Theatrical Revolutionaries: Vol. 3 Girish Karnad

"The impact of British theatre led to the separation of the audience from the stage by the proscenium, underscoring the fact that what was being presented was a spectacle free of any ritualistic associations and which therefore expected no direct participation by the audience in it....” (Karnad)

Karnad’s theatre is hybrid theatre. With two folk beliefs and a folktale Karnad puts Naga-Mandala on the proscenium. He incorporates some of the folk theatre techniques such as songs, dances, metamorphosis of the animal into human and so on. Folklore reflects traits of the people, the impact of the environment, the means of amusement, customs, rituals, mannerisms, social structure, pattern of life of a particular folk group and collective memory. Assimilating these elements into Naga Mandala, Girish Karnad indulges in a certain mythopoeic act.
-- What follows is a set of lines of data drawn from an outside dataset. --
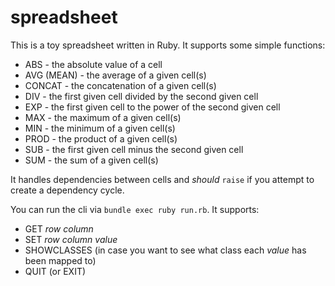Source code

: spreadsheet
===========

This is a toy spreadsheet written in Ruby. It supports some simple functions:
  * ABS - the absolute value of a cell
  * AVG (MEAN) - the average of a given cell(s)
  * CONCAT - the concatenation of a given cell(s)
  * DIV - the first given cell divided by the second given cell
  * EXP - the first given cell to the power of the second given cell
  * MAX - the maximum of a given cell(s)
  * MIN - the minimum of a given cell(s)
  * PROD - the product of a given cell(s)
  * SUB - the first given cell minus the second given cell
  * SUM - the sum of a given cell(s)

It handles dependencies between cells and *should* `raise` if you attempt to create a dependency cycle.

You can run the cli via `bundle exec ruby run.rb`. It supports:
  * GET *row* *column*
  * SET *row* *column* *value*
  * SHOWCLASSES (in case you want to see what class each *value* has been mapped to)
  * QUIT (or EXIT)
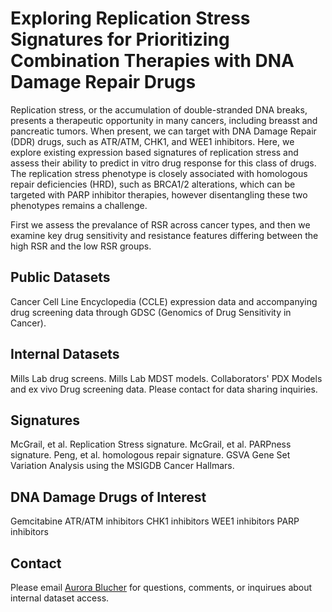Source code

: # Exploring Replication Stress Signatures for Prioritizing Combination Therapies with DNA Damage Repair Drugs

Replication stress, or the accumulation of double-stranded DNA breaks, presents a therapeutic opportunity in many cancers, including breasst and pancreatic tumors. When present, we can target with DNA Damage Repair (DDR) drugs, such as ATR/ATM, CHK1, and WEE1 inhibitors. Here, we explore existing expression based signatures of replication stress and assess their ability to predict in vitro drug response for this class of drugs. The replication stress phenotype is closely associated with homologous repair deficiencies (HRD), such as BRCA1/2 alterations, which can be targeted with PARP inhibitor therapies, however disentangling these two phenotypes remains a challenge. 

First we assess the prevalance of RSR across cancer types, and then we examine key drug sensitivity and resistance features differing between the high RSR and the low RSR groups. 

## Public Datasets

Cancer Cell Line Encyclopedia (CCLE) expression data and accompanying drug screening data through GDSC (Genomics of Drug Sensitivity in Cancer). 

## Internal Datasets

Mills Lab drug screens. 
Mills Lab MDST models. 
Collaborators' PDX Models and ex vivo Drug screening data. 
Please contact for data sharing inquiries. 

## Signatures
McGrail, et al. Replication Stress signature. 
McGrail, et al. PARPness signature. 
Peng, et al. homologous repair signature. 
GSVA Gene Set Variation Analysis using the MSIGDB Cancer Hallmars. 

## DNA Damage Drugs of Interest
Gemcitabine
ATR/ATM inhibitors
CHK1 inhibitors
WEE1 inhibitors
PARP inhibitors

## Contact
Please email [Aurora Blucher](blucher@ohsu.edu) for questions, comments, or inquirues about internal dataset access.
After the independence from British rule, when Indian theatre was struggling to find its roots and a quest for an Indian voice was imminent after years of erasure of the Indian idiom of representation, Girish Karnad was one of the playwrights to create a theatre that spoke to the Indian psyche shaking off the cultural amnesia through years of colonization of the mind.

 

Naga Mandala is not only stylistically a challenge to the British literary hegemony but also subverts patriarchal and sexual mores.

 

Method : A close reading of the dramatic text with analysis of terms, socio-economic and cultural context, caste, and Indian milieu.